Que Bruno Nogueira é o “menino dos olhos” de José Fragoso, já o espectador mais atento compreendeu, mas daí a satisfazer as suas idiossincrasias artísticas que enquadram programas pouco dignos do prime time da televisão pública, vai um longo caminho. No entanto, segundo informações a que o Espalha-Factos teve acesso, Fragoso gosta mesmo do programa e apostará, em breve, em emissões diárias do mesmo.
Tenho, em definitivo de parabenizar o humorista pela inovadora ideia, porém o espaço RTP não é de todo o seu. Interjeições reprováveis têm percorrido as emissões, em grande parte sem qualquer tipo de disfarce de sonoplastia, o que decerto contribuiu para as queixas apresentadas.

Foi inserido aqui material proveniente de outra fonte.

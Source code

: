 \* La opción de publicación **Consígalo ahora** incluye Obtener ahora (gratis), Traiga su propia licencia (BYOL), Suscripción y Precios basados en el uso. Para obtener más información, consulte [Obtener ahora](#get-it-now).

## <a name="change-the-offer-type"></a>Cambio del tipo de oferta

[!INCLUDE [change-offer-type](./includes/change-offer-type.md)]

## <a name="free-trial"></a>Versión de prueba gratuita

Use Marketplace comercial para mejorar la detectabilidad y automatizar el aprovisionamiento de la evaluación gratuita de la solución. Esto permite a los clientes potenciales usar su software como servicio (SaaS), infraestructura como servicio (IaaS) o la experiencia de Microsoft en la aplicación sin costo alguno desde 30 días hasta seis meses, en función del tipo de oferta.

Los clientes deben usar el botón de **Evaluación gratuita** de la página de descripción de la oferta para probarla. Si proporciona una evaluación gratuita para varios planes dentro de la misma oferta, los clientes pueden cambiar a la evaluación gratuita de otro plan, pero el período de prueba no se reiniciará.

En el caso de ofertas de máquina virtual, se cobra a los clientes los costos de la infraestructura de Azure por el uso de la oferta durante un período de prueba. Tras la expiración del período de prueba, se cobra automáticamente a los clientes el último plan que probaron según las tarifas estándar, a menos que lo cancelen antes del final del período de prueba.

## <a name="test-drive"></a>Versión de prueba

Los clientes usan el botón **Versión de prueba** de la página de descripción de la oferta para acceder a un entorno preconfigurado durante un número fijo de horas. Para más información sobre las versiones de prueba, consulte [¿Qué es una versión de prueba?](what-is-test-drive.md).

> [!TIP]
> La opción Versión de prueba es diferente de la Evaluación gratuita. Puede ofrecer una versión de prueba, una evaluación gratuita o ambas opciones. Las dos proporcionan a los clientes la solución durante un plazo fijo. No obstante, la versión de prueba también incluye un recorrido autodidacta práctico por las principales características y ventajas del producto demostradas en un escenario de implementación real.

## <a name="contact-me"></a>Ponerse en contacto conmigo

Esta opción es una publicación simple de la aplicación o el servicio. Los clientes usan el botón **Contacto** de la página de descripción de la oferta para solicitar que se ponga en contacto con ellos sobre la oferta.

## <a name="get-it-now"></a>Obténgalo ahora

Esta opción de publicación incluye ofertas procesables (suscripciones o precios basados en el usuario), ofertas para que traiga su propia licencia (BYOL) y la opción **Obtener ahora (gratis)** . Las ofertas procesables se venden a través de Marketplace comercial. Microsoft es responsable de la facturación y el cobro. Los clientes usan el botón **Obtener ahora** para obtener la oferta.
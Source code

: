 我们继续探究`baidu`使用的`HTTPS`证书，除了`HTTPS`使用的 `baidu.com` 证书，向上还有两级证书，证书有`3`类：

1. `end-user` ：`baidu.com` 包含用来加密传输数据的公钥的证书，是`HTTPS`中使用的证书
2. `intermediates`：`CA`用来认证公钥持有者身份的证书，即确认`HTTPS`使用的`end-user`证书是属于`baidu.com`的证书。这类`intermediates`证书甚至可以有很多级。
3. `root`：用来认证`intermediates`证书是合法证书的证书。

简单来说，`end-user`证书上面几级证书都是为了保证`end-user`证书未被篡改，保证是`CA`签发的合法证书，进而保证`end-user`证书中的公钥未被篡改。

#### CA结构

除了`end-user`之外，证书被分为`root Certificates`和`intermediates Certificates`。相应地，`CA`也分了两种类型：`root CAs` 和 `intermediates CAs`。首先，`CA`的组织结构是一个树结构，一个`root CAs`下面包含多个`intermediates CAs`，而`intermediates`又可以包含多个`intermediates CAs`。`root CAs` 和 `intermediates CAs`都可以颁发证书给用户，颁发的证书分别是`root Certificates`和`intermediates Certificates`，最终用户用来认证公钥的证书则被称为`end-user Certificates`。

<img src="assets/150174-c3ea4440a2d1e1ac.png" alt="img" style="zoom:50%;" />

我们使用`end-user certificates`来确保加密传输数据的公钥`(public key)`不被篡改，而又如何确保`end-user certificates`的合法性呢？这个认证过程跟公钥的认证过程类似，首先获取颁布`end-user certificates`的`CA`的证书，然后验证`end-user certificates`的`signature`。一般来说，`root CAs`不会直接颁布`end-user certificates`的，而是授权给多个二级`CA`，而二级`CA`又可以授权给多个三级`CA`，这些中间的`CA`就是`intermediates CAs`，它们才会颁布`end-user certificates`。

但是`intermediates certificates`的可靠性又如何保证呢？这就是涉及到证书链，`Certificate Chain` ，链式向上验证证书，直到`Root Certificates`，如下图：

Infelizmente, acredito que muitos pais estejam hoje preocupados em não permitir que os seus filhos se liguem ao canal para o qual contribuem com os seus impostos, devido a uma opção menos feliz do director de programas.
Com certeza que se Último a Sair fosse um programa de late night a gravidade do que lá é dito ou feito seria amenizada, pelo menos o público desse momento do dia já não seria composto por crianças.
Em relação a este ponto, poderemos objectar que os menores de hoje já sabem mais do que qualquer programa menos próprio lhes poderá ensinar, mas lembremo-nos também que os hábitos dos públicos se constroem, e não é decerto a servir fast food que se consegue que alguém aprenda a gostar de creme fraiche d’isigny.
A televisão pública tem esse dever. Tem o dever de oferecer todos os géneros de programas mas pensando a cada momento que o que está em causa é o dinheiro dos contribuintes (em tempos de crise ainda mais) e que, desta forma, tem de lhes apresentar algo enriquecedor.
Deixemos os excessos televisivos para as privadas e para a sua busca desenfreada de audiências. O entretenimento da RTP tem de ser ligeiro mas interessante, descomplicado mas enriquecedor. Em suma, tem de fazer jus à dignidade de ser emitido pelo canal público de Portugal.